- _Task to complete_: In the entries below, find every line holding the string "transform" and collect it.
>>
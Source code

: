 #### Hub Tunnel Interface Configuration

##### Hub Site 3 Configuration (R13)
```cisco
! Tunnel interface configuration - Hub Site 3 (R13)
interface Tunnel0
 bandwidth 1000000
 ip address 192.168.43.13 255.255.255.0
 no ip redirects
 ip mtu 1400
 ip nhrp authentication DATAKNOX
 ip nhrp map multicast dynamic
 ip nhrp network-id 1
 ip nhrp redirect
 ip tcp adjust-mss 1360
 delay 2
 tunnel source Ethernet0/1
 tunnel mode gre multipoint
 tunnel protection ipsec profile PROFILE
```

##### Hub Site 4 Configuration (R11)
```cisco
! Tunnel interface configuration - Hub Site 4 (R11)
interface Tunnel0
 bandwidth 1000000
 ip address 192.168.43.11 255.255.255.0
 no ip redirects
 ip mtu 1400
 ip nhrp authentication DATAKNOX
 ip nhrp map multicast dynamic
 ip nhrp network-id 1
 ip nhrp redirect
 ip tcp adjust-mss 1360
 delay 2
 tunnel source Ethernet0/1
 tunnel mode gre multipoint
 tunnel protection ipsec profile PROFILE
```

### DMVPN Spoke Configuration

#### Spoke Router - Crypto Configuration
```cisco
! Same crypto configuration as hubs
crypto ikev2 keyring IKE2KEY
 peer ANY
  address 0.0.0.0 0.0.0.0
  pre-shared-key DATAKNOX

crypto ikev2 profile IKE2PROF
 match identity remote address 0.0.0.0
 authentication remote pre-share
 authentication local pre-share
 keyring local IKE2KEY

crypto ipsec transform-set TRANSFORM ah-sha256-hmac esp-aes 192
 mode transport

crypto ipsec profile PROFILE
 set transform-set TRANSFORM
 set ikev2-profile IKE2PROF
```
<<
- _Answer to this task_:
crypto ipsec transform-set TRANSFORM ah-sha256-hmac esp-aes 192
 set transform-set TRANSFORM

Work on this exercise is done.